Prompt: Every line from the top of the records through the line containing "随着以Twitter，Fac" should be retyped exactly; the pictures should not.

%%

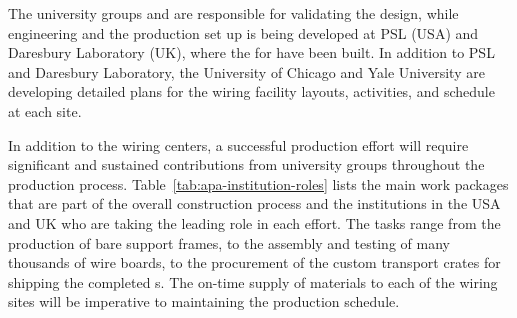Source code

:



The university groups and  are responsible for validating  the design, while engineering and the production set up is being developed at PSL %
(USA) and Daresbury Laboratory (UK), where the  for  have been built. 
In addition to PSL and Daresbury Laboratory, the University of Chicago and Yale University are developing detailed plans for the wiring facility layouts, activities, and schedule at each site. 

In addition to the wiring centers, a successful production effort will require significant and sustained contributions from university groups throughout the production process.  Table~\ref{tab:apa-institution-roles} lists the main work packages that are part of the overall  construction process and the institutions in the USA and UK who are taking the leading role in each effort.  The tasks range from the production of bare support frames, to the assembly and testing of many thousands of wire boards, to the procurement of the custom transport crates for shipping the completed s.  The on-time supply of materials to each of the wiring sites will be imperative to maintaining the production schedule.  

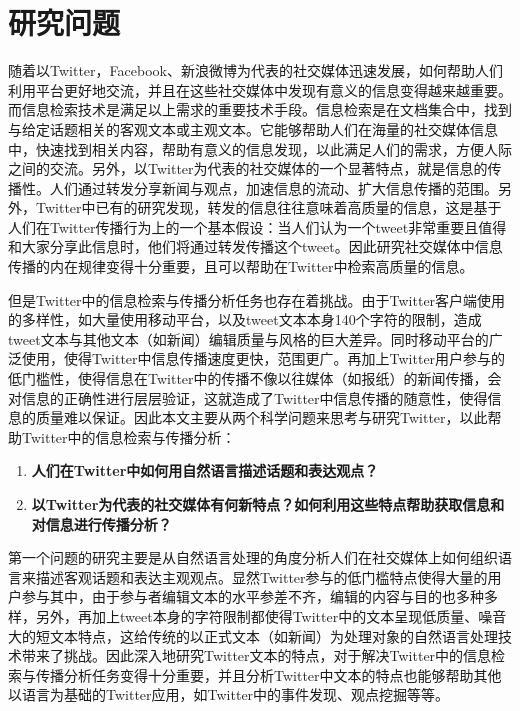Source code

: \section{研究问题}
\label{point}
随着以Twitter，Facebook、新浪微博为代表的社交媒体迅速发展，如何帮助人们利用平台更好地交流，并且在这些社交媒体中发现有意义的信息变得越来越重要。而信息检索技术是满足以上需求的重要技术手段。信息检索是在文档集合中，找到与给定话题相关的客观文本或主观文本。它能够帮助人们在海量的社交媒体信息中，快速找到相关内容，帮助有意义的信息发现，以此满足人们的需求，方便人际之间的交流。另外，以Twitter为代表的社交媒体的一个显著特点，就是信息的传播性。人们通过转发分享新闻与观点，加速信息的流动、扩大信息传播的范围。另外，Twitter中已有的研究发现，转发的信息往往意味着高质量的信息，这是基于人们在Twitter传播行为上的一个基本假设：当人们认为一个tweet非常重要且值得和大家分享此信息时，他们将通过转发传播这个tweet。因此研究社交媒体中信息传播的内在规律变得十分重要，且可以帮助在Twitter中检索高质量的信息。

但是Twitter中的信息检索与传播分析任务也存在着挑战。由于Twitter客户端使用的多样性，如大量使用移动平台，以及tweet文本本身140个字符的限制，造成tweet文本与其他文本（如新闻）编辑质量与风格的巨大差异。同时移动平台的广泛使用，使得Twitter中信息传播速度更快，范围更广。再加上Twitter用户参与的低门槛性，使得信息在Twitter中的传播不像以往媒体（如报纸）的新闻传播，会对信息的正确性进行层层验证，这就造成了Twitter中信息传播的随意性，使得信息的质量难以保证。因此本文主要从两个科学问题来思考与研究Twitter，以此帮助Twitter中的信息检索与传播分析：
    \begin{enumerate}
    \item \textbf{人们在Twitter中如何用自然语言描述话题和表达观点？}
    \item \textbf{以Twitter为代表的社交媒体有何新特点？如何利用这些特点帮助获取信息和对信息进行传播分析？}
    \end{enumerate}  

第一个问题的研究主要是从自然语言处理的角度分析人们在社交媒体上如何组织语言来描述客观话题和表达主观观点。显然Twitter参与的低门槛特点使得大量的用户参与其中，由于参与者编辑文本的水平参差不齐，编辑的内容与目的也多种多样，另外，再加上tweet本身的字符限制都使得Twitter中的文本呈现低质量、噪音大的短文本特点，这给传统的以正式文本（如新闻）为处理对象的自然语言处理技术带来了挑战。因此深入地研究Twitter文本的特点，对于解决Twitter中的信息检索与传播分析任务变得十分重要，并且分析Twitter中文本的特点也能够帮助其他以语言为基础的Twitter应用，如Twitter中的事件发现、观点挖掘等等。

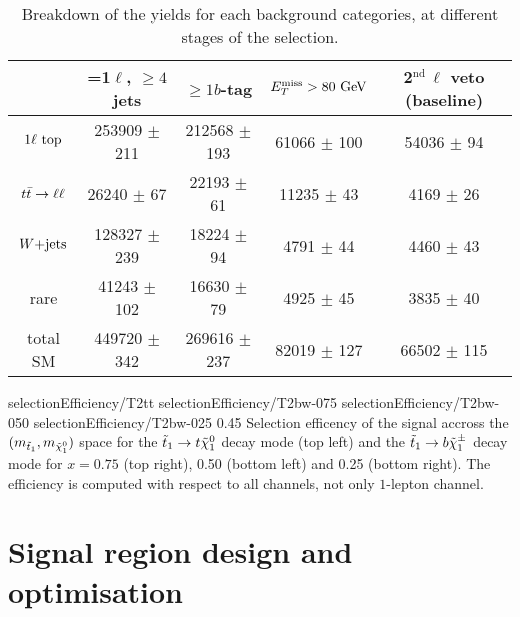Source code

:         \begin{table}[h!]
            \hspace*{-0.7cm}
            \begin{tabular}{|c|cccc|}
                \hline
                                 & =1$\ell$, $\geq 4$ jets   & $\geq 1b$-tag      & $E_T^\text{miss} > 80 ~\text{GeV}$  &  2$^\text{nd}\, \ell$ veto (baseline) \\
                \hline
                $1\ell~\text{top}$  & 253909 $\pm$ 211          & 212568 $\pm$ 193   &  61066 $\pm$ 100  & 54036 $\pm$ 94     \\
                $t\bar{t} \rightarrow \ell \ell$   &  26240 $\pm$ 67           &  22193 $\pm$ 61    &  11235 $\pm$ 43   &  4169 $\pm$ 26     \\
                $\text{$W$+jets}$         & 128327 $\pm$ 239          &  18224 $\pm$ 94    &   4791 $\pm$ 44   &  4460 $\pm$ 43     \\
                rare             &  41243 $\pm$ 102          &  16630 $\pm$ 79    &   4925 $\pm$ 45   &  3835 $\pm$ 40     \\
                \hline                                                            
                total SM         & 449720 $\pm$ 342          & 269616 $\pm$ 237   &  82019 $\pm$ 127  & 66502 $\pm$ 115    \\
                \hline
            \end{tabular}
            \caption{Breakdown of the yields for each background categories, at different stages of the selection.}
            \label{tab:cutflowPreselection}
        \end{table}

                          {selectionEfficiency/T2tt}
                          {selectionEfficiency/T2bw-075}
                          {selectionEfficiency/T2bw-050}
                          {selectionEfficiency/T2bw-025}
                          {0.45}
                          {Selection efficency of the signal accross the $(m_{\tilde{t}_1},m_{\tilde{\chi}_1^0})$ space for the $\tilde{t}_1 \rightarrow t \tilde{\chi}_1^0$ decay mode (top left) and the $\tilde{t}_1 \rightarrow b \tilde{\chi}_1^\pm$ decay mode for $x = 0.75$ (top right), 0.50 (bottom left) and 0.25 (bottom right). The efficiency is computed with respect to all channels, not only $1$-lepton channel.}


    \section{Signal region design and optimisation \label{sec:analysis_optimization}}

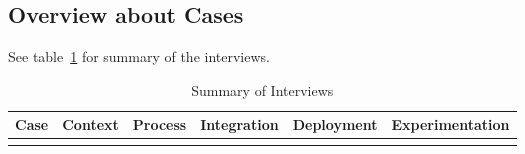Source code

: \documentclass[english]{tktltiki2}
\begin{document}
\subsection{Overview about Cases}

See table~\ref{table:summary-of-interviews} for summary of the interviews.


\begin{landscape}

    \footnotesize

    \begin{longtable}{|p{2.5cm}|p{1.5cm}|p{4cm}|p{4cm}|p{4cm}|p{4cm}|}

        \caption{Summary of Interviews} \\

        \hline

        \textbf{Case} & \textbf{Context} & \textbf{Process} & \textbf{Integration} & \textbf{Deployment} & \textbf{Experimentation} \\

        \hline

        \endhead

        \label{table:summary-of-interviews}


\end{longtable}
\end{landscape}
\end{document}
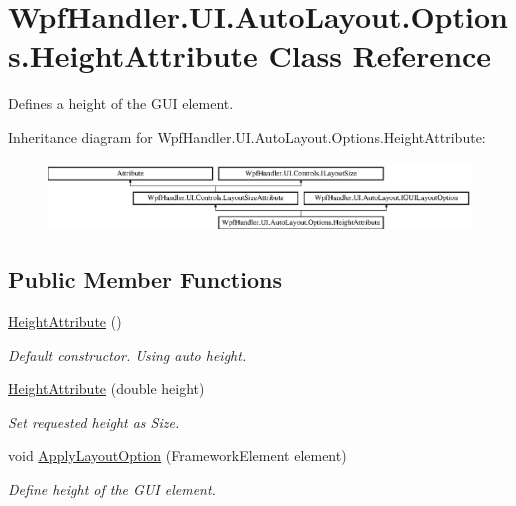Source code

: \hypertarget{class_wpf_handler_1_1_u_i_1_1_auto_layout_1_1_options_1_1_height_attribute}{}\section{Wpf\+Handler.\+U\+I.\+Auto\+Layout.\+Options.\+Height\+Attribute Class Reference}
\label{class_wpf_handler_1_1_u_i_1_1_auto_layout_1_1_options_1_1_height_attribute}


Defines a height of the G\+UI element.  


Inheritance diagram for Wpf\+Handler.\+U\+I.\+Auto\+Layout.\+Options.\+Height\+Attribute\+:\begin{figure}[H]
\begin{center}
\leavevmode
\includegraphics[height=1.842105cm]{d8/d4b/class_wpf_handler_1_1_u_i_1_1_auto_layout_1_1_options_1_1_height_attribute}
\end{center}
\end{figure}
\subsection*{Public Member Functions}
\begin{DoxyCompactItemize}
\item 
\mbox{\hyperlink{class_wpf_handler_1_1_u_i_1_1_auto_layout_1_1_options_1_1_height_attribute_a95fb727e17f5d821370948bfc7ee33a3}{Height\+Attribute}} ()
\begin{DoxyCompactList}\small\item\em Default constructor. Using auto height. \end{DoxyCompactList}\item 
\mbox{\hyperlink{class_wpf_handler_1_1_u_i_1_1_auto_layout_1_1_options_1_1_height_attribute_a96c546720b620ae0b867c25992bad3d6}{Height\+Attribute}} (double height)
\begin{DoxyCompactList}\small\item\em Set requested height as Size. \end{DoxyCompactList}\item 
void \mbox{\hyperlink{class_wpf_handler_1_1_u_i_1_1_auto_layout_1_1_options_1_1_height_attribute_a221d69c339ceb5cd3e16d8e59f216cc9}{Apply\+Layout\+Option}} (Framework\+Element element)
\begin{DoxyCompactList}\small\item\em Define height of the G\+UI element. \end{DoxyCompactList}\end{DoxyCompactItemize}
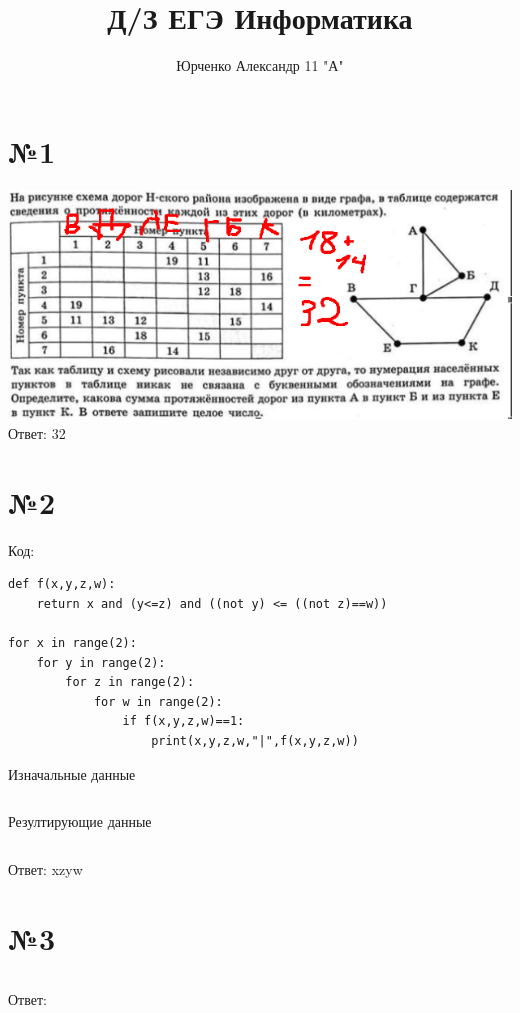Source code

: \documentclass[12pt]{article}
\title{\textbf{Д/З ЕГЭ Информатика}}
\author{Юрченко Александр 11 "А"}
\date{}
\begin{document}
\maketitle
\thispagestyle{empty}
\section*{№1}
\includegraphics[scale=0.5]{first.png}
Ответ: 32

\section*{№2}
Код:
\begin{verbatim}
def f(x,y,z,w):
    return x and (y<=z) and ((not y) <= ((not z)==w))

for x in range(2):
    for y in range(2):
        for z in range(2):
            for w in range(2):
                if f(x,y,z,w)==1:
                    print(x,y,z,w,"|",f(x,y,z,w))
\end{verbatim}
Изначальные данные
\begin{verbatim}
\end{verbatim}
\pagebreak
Резултирующие данные
\begin{verbatim}
\end{verbatim}
Ответ: xzyw


\section*{№3}
\begin{verbatim}
\end{verbatim}
Ответ:
\end{document}
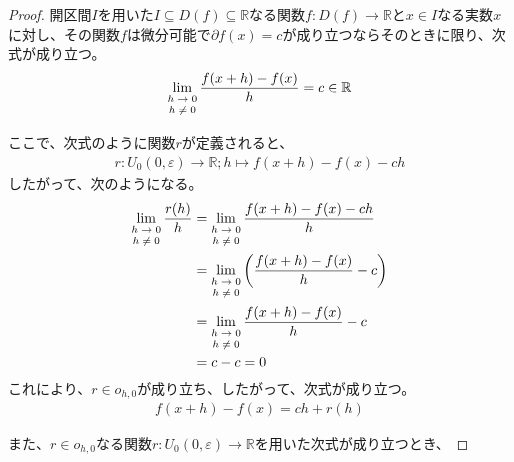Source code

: \documentclass[dvipdfmx]{jsarticle}
\begin{document}
\begin{proof}
開区間$I$を用いた$I \subseteq D(f) \subseteq \mathbb{R}$なる関数$f:D(f) \rightarrow \mathbb{R}$と$x \in I$なる実数$x$に対し、その関数$f$は微分可能で$\partial f(x) = c$が成り立つならそのときに限り、次式が成り立つ。
\begin{align*}
\lim_{\scriptsize \begin{matrix}
h \rightarrow 0 \\
h \neq 0 \\
\end{matrix}}\frac{f(x + h) - f(x)}{h} = c \in \mathbb{R}
\end{align*}\par
ここで、次式のように関数$r$が定義されると、
\begin{align*}
r:U_{0}(0,\varepsilon) \rightarrow \mathbb{R};h \mapsto f(x + h) - f(x) - ch
\end{align*}
したがって、次のようになる。
\begin{align*}
\lim_{\scriptsize \begin{matrix}
h \rightarrow 0 \\
h \neq 0 \\
\end{matrix}}\frac{r(h)}{h} &= \lim_{\scriptsize \begin{matrix}
h \rightarrow 0 \\
h \neq 0 \\
\end{matrix}}\frac{f(x + h) - f(x) - ch}{h} \\
&= \lim_{\scriptsize \begin{matrix}
h \rightarrow 0 \\
h \neq 0 \\
\end{matrix}}\left( \frac{f(x + h) - f(x)}{h} - c \right)\\
&= \lim_{\scriptsize \begin{matrix}
h \rightarrow 0 \\
h \neq 0 \\
\end{matrix}}\frac{f(x + h) - f(x)}{h} - c \\
&= c - c = 0
\end{align*}
これにより、$r \in o_{h,0}$が成り立ち、したがって、次式が成り立つ。
\begin{align*}
f(x + h) - f(x) = ch + r(h)
\end{align*}\par
また、$r \in o_{h,0}$なる関数$r:U_{0}(0,\varepsilon) \rightarrow \mathbb{R}$を用いた次式が成り立つとき、

\end{proof}
\end{document}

%%

Output below:
Source code

:



The university groups and  are responsible for validating  the design, while engineering and the production set up is being developed at PSL %
(USA) and Daresbury Laboratory (UK), where the  for  have been built. 
In addition to PSL and Daresbury Laboratory, the University of Chicago and Yale University are developing detailed plans for the wiring facility layouts, activities, and schedule at each site. 

In addition to the wiring centers, a successful production effort will require significant and sustained contributions from university groups throughout the production process.  Table~\ref{tab:apa-institution-roles} lists the main work packages that are part of the overall  construction process and the institutions in the USA and UK who are taking the leading role in each effort.  The tasks range from the production of bare support frames, to the assembly and testing of many thousands of wire boards, to the procurement of the custom transport crates for shipping the completed s.  The on-time supply of materials to each of the wiring sites will be imperative to maintaining the production schedule.  

Source code

: \section{研究问题}
\label{point}
随着以Twitter，Facebook、新浪微博为代表的社交媒体迅速发展，如何帮助人们利用平台更好地交流，并且在这些社交媒体中发现有意义的信息变得越来越重要。而信息检索技术是满足以上需求的重要技术手段。信息检索是在文档集合中，找到与给定话题相关的客观文本或主观文本。它能够帮助人们在海量的社交媒体信息中，快速找到相关内容，帮助有意义的信息发现，以此满足人们的需求，方便人际之间的交流。另外，以Twitter为代表的社交媒体的一个显著特点，就是信息的传播性。人们通过转发分享新闻与观点，加速信息的流动、扩大信息传播的范围。另外，Twitter中已有的研究发现，转发的信息往往意味着高质量的信息，这是基于人们在Twitter传播行为上的一个基本假设：当人们认为一个tweet非常重要且值得和大家分享此信息时，他们将通过转发传播这个tweet。因此研究社交媒体中信息传播的内在规律变得十分重要，且可以帮助在Twitter中检索高质量的信息。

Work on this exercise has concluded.